A dual critique of No. 10 Downing Street is now orthodox across Whitehall. On issues Mr Brown and his team choose to address, the extent of control is almost stifling. 'It makes you wonder what the purpose of other advisers is, given that everything goes through his red pen,' says one source. But in areas in which Mr Brown is not directly involved, there is nothing: no direction, no help, no approval or disapproval. When ministers decide to press ahead on their own, they risk being brutally slapped down.
This explains the dizzying number of Uturns being performed. There is no clear direction from No. 10 on the detention of terror suspects, for example, which is why Lord West, the security minister, changed his mind on the issue in an hour. Only when the Home Office floated a new detention limit of 58 days did No. 10 deliver the thumbs-down. Gerry Sutcliffe, the Sports Minister, learnt too late of Mr Brown's displeasure when he attacked the 'obscene' salaries of footballers. His punishment came in newspaper diary columns, one of the standard conduits now for vengeance.
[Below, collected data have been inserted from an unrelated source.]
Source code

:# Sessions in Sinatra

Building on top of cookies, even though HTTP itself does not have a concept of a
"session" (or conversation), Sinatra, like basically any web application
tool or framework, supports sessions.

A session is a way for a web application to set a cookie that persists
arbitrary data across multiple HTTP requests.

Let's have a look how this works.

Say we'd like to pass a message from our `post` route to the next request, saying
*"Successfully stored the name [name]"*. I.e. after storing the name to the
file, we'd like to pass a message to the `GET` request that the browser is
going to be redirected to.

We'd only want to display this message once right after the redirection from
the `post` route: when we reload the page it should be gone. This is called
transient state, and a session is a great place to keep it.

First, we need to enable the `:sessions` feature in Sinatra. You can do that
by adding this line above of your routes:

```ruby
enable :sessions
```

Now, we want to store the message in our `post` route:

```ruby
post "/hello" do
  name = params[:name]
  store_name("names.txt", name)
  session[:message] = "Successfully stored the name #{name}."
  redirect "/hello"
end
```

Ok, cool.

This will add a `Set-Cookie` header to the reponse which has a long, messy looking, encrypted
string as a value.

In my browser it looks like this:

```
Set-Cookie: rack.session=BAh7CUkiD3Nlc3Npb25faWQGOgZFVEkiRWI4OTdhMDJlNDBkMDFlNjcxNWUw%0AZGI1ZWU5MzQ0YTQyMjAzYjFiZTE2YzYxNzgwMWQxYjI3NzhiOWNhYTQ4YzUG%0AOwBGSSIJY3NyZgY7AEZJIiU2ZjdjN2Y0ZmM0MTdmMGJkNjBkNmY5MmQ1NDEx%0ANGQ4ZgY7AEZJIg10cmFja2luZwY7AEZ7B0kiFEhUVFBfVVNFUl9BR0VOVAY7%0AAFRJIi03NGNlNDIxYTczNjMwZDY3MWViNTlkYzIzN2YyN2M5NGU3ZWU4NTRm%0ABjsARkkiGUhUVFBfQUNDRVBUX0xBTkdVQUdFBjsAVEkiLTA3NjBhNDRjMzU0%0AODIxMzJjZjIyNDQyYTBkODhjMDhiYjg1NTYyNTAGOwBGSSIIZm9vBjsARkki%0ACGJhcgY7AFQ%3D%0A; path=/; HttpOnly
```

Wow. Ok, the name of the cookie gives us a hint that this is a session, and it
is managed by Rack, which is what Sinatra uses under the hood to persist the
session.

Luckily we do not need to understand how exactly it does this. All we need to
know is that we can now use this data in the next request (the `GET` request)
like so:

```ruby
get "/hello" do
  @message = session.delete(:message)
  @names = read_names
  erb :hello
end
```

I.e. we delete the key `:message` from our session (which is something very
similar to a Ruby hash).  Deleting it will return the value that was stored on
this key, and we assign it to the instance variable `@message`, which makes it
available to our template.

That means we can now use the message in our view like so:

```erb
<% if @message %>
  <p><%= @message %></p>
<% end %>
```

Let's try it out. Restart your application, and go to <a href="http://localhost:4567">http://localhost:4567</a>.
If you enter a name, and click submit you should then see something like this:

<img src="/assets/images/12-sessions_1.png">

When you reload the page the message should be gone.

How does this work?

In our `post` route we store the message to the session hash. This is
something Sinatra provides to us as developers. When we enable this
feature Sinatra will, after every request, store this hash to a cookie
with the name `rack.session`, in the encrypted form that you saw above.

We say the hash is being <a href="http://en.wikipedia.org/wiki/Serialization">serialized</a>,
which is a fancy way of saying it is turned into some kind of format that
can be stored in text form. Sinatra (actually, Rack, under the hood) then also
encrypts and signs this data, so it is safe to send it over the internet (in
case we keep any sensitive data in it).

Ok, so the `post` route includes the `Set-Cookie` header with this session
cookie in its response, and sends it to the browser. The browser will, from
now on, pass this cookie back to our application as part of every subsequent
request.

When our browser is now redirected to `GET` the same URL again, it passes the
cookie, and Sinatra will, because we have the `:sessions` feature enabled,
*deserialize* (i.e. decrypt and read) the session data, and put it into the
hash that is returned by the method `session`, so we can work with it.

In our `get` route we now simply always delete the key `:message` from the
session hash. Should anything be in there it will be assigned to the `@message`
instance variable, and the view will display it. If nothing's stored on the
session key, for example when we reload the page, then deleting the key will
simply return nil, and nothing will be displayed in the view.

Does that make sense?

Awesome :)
Mr Brown is being compared to a swimmer surrounded by sharks who, instead of dealing with the situation, asks who sent the sharks. A remarkable example is the witch hunt to find the 'Whitehall knight' who recently had lunch with Sue Cameron of the Financial Times and inspired a wonderfully acerbic report on how Mr Brown is regarded by the civil service. I am told Mr Brown is reasonably confident he has now narrowed the group of suspects down to three.
This gives a worrying sense of Prime Ministerial priorities. One can lose the personal details of 25 million Britons with impunity — but there is to be no hiding-place for civil servants who gossip with journalists during lunch. The message is going out that those who take on No. 10 will be identified and destroyed. But it is precisely this attempt to control which is leading to lack of control. Mr Brown's danger radar is blipping red with disloyal insiders. It seems not to be scanning the political horizon of the outside world, which is perhaps why accidents seem to be coming out of the blue.
Mr Brown is behaving at the start of his premiership in the same way that Lady Thatcher did at the very end of hers. 'What are they doing now?' she would ask despairingly of her Cabinet: the battles had become so intense that the government itself was divided into them and us. In the same way, Mr Brown seems to regard his Cabinet members as human shields who exist to take bullets for him when there is bad news. This is why the beleaguered Mr Darling will stay, for now. His battered body is good for a few more bullets yet.
It is as if Mr Brown has spent so long as a factional leader that he has not grasped the organic unity of his government. If a member of his Cabinet takes a hit, he has not escaped: his reputation also suffers. His skills in fighting internal wars with rival Labour factions may have swept him to No. 10 — but they are not fit for purpose now that he has got there. Yes, the Treasury could be run on a tight leash — not so an entire government.
If the Prime Minister has not yet grasped this, his colleagues have. One could see the grim realisation in the drained expression of those on the Labour benches as they listened to Mr Darling on Tuesday. It was more than a bad day at the office for the Chancellor, far more than a humiliation for the Prime Minister. This was the day when the government's reputation for competence died.